One of the most frequently asked questions about divorce is who will get what, and if the parties cannot agree how the Court will determine how property is divided. The goal is to reach a conclusion regarding property distribution that is fair to both parties. But don’t make the mistake of assuming this means that the division will be an equal 50/50 split, with each party taking the exact same number of things.
Throughout the process of divorce several issues are resolved. The final decree will include provisions for where the kids will live, who will pay child support and in what amount, whether spousal support is in order and how the couple’s property is separated. The two types of property subject to division during divorce include:
- Separate property: this type of property is property that was owned by one of the parties prior to the marriage or received by that party as a gift or inheritance. As long as the property has not been commingled with marital property or otherwise changed status, the rightful owner of separate property is the party that owned it prior to getting married.

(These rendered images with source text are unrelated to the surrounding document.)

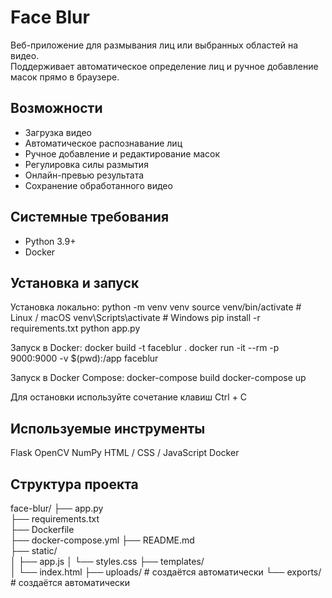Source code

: # Face Blur

Веб-приложение для размывания лиц или выбранных областей на видео.  
Поддерживает автоматическое определение лиц и ручное добавление масок прямо в браузере.

## Возможности
- Загрузка видео  
- Автоматическое распознавание лиц  
- Ручное добавление и редактирование масок  
- Регулировка силы размытия  
- Онлайн-превью результата  
- Сохранение обработанного видео  

## Системные требования
- Python 3.9+
- Docker  

## Установка и запуск
Установка локально:
python -m venv venv
source venv/bin/activate   # Linux / macOS
venv\Scripts\activate      # Windows
pip install -r requirements.txt
python app.py

Запуск в Docker:
docker build -t faceblur .
docker run -it --rm -p 9000:9000 -v $(pwd):/app faceblur

Запуск в Docker Compose:
docker-compose build
docker-compose up

Для остановки используйте сочетание клавиш Ctrl + C
## Используемые инструменты
Flask
OpenCV
NumPy
HTML / CSS / JavaScript
Docker

## Структура проекта
face-blur/
├── app.py          
├── requirements.txt   
├── Dockerfile    
├── docker-compose.yml
├── README.md          
├── static/          
│   ├── app.js
│   └── styles.css
├── templates/        
│   └── index.html
├── uploads/            # создаётся автоматически 
└── exports/            # создаётся автоматически 


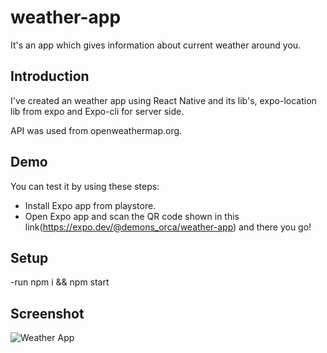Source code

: # weather-app
It's an app which gives information about current weather around you.

## Introduction
I've created an weather app using React Native and its lib's, expo-location lib from expo and Expo-cli for server side.

API was used from openweathermap.org.

## Demo
You can test it by using these steps:
- Install Expo app from playstore.
- Open Expo app and scan the QR code shown in this link(https://expo.dev/@demons_orca/weather-app) and there you go!

## Setup
-run npm i && npm start



## Screenshot
![Weather App](https://i.ibb.co/k0jhF5f/Weather-app.jpg)





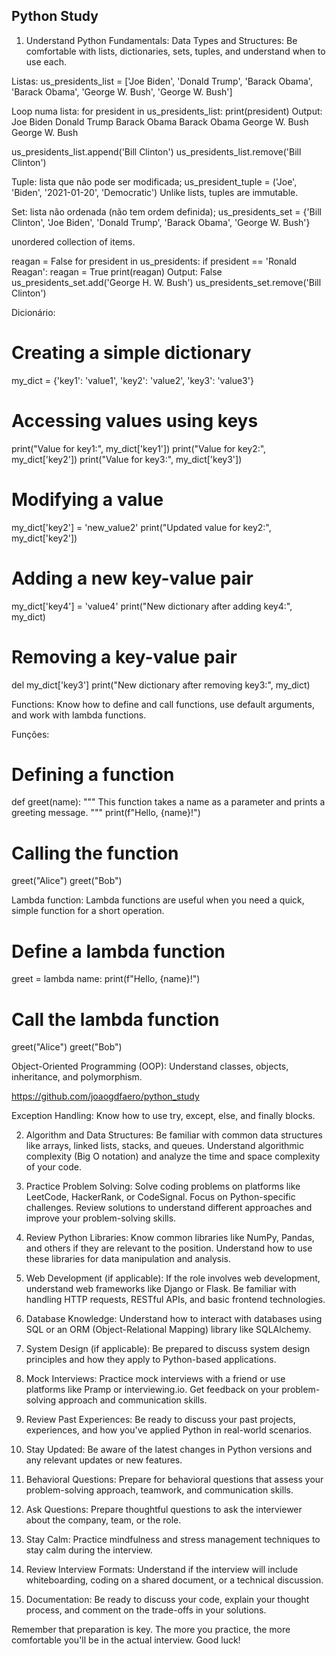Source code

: ## Python Study

1. Understand Python Fundamentals:
Data Types and Structures: Be comfortable with lists, dictionaries, sets, tuples, and understand when to use each.

Listas:
us_presidents_list = ['Joe Biden', 'Donald Trump', 'Barack Obama', 'Barack Obama', 'George W. Bush', 'George W. Bush']

Loop numa lista:
for president in us_presidents_list:
    print(president)
Output:
Joe Biden
Donald Trump
Barack Obama
Barack Obama
George W. Bush
George W. Bush

us_presidents_list.append('Bill Clinton')
us_presidents_list.remove('Bill Clinton')

Tuple: lista que não pode ser modificada;
us_president_tuple = ('Joe', 'Biden', '2021-01-20', 'Democratic')
Unlike lists, tuples are immutable. 

Set: lista não ordenada (não tem ordem definida);
us_presidents_set = {'Bill Clinton', 'Joe Biden', 'Donald Trump', 'Barack Obama', 'George W. Bush'}

unordered collection of items.

reagan = False
for president in us_presidents:
    if president == 'Ronald Reagan':
        reagan = True
print(reagan)
Output:
False
us_presidents_set.add('George H. W. Bush')
us_presidents_set.remove('Bill Clinton')

Dicionário:
# Creating a simple dictionary
my_dict = {'key1': 'value1', 'key2': 'value2', 'key3': 'value3'}

# Accessing values using keys
print("Value for key1:", my_dict['key1'])
print("Value for key2:", my_dict['key2'])
print("Value for key3:", my_dict['key3'])

# Modifying a value
my_dict['key2'] = 'new_value2'
print("Updated value for key2:", my_dict['key2'])

# Adding a new key-value pair
my_dict['key4'] = 'value4'
print("New dictionary after adding key4:", my_dict)

# Removing a key-value pair
del my_dict['key3']
print("New dictionary after removing key3:", my_dict)


Functions: Know how to define and call functions, use default arguments, and work with lambda functions.

Funções:
# Defining a function
def greet(name):
    """
    This function takes a name as a parameter and prints a greeting message.
    """
    print(f"Hello, {name}!")

# Calling the function
greet("Alice")
greet("Bob")

Lambda function:
Lambda functions are useful when you need a quick, simple function for a short operation. 

# Define a lambda function
greet = lambda name: print(f"Hello, {name}!")

# Call the lambda function
greet("Alice")
greet("Bob")

Object-Oriented Programming (OOP): Understand classes, objects, inheritance, and polymorphism.

https://github.com/joaogdfaero/python_study

Exception Handling: Know how to use try, except, else, and finally blocks.

2. Algorithm and Data Structures:
Be familiar with common data structures like arrays, linked lists, stacks, and queues.
Understand algorithmic complexity (Big O notation) and analyze the time and space complexity of your code.

3. Practice Problem Solving:
Solve coding problems on platforms like LeetCode, HackerRank, or CodeSignal. Focus on Python-specific challenges.
Review solutions to understand different approaches and improve your problem-solving skills.

4. Review Python Libraries:
Know common libraries like NumPy, Pandas, and others if they are relevant to the position.
Understand how to use these libraries for data manipulation and analysis.

5. Web Development (if applicable):
If the role involves web development, understand web frameworks like Django or Flask.
Be familiar with handling HTTP requests, RESTful APIs, and basic frontend technologies.

6. Database Knowledge:
Understand how to interact with databases using SQL or an ORM (Object-Relational Mapping) library like SQLAlchemy.

7. System Design (if applicable):
Be prepared to discuss system design principles and how they apply to Python-based applications.

8. Mock Interviews:
Practice mock interviews with a friend or use platforms like Pramp or interviewing.io.
Get feedback on your problem-solving approach and communication skills.

9. Review Past Experiences:
Be ready to discuss your past projects, experiences, and how you've applied Python in real-world scenarios.
10. Stay Updated:
Be aware of the latest changes in Python versions and any relevant updates or new features.

11. Behavioral Questions:
Prepare for behavioral questions that assess your problem-solving approach, teamwork, and communication skills.

12. Ask Questions:
Prepare thoughtful questions to ask the interviewer about the company, team, or the role.

13. Stay Calm:
Practice mindfulness and stress management techniques to stay calm during the interview.

14. Review Interview Formats:
Understand if the interview will include whiteboarding, coding on a shared document, or a technical discussion.

15. Documentation:
Be ready to discuss your code, explain your thought process, and comment on the trade-offs in your solutions.

Remember that preparation is key. The more you practice, the more comfortable you'll be in the actual interview. Good luck!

- Marital property: this type of property is property that the couple acquires together over the course of their marriage. This is the property that the Court will concern itself with when dividing things among the litigants. Common examples of marital property include the family residence, vacation homes, cars and boats, and other items that have been accumulated during the marriage.
In addition to dividing assets, the Court also divides debt. Each party will be responsible for repayment of certain debts, but if the debt is joint debt it is important to know that the lender does not have to look solely to the party ordered by the Court for payment. If your spouse fails to pay court ordered debts, the creditor may contact you in an effort to collect what is due. If that happens, you do have a remedy. The way to handle this type of issue is to file a motion for contempt within your divorce, and ask the divorce court to hold your ex in contempt of court for the failure to pay as ordered.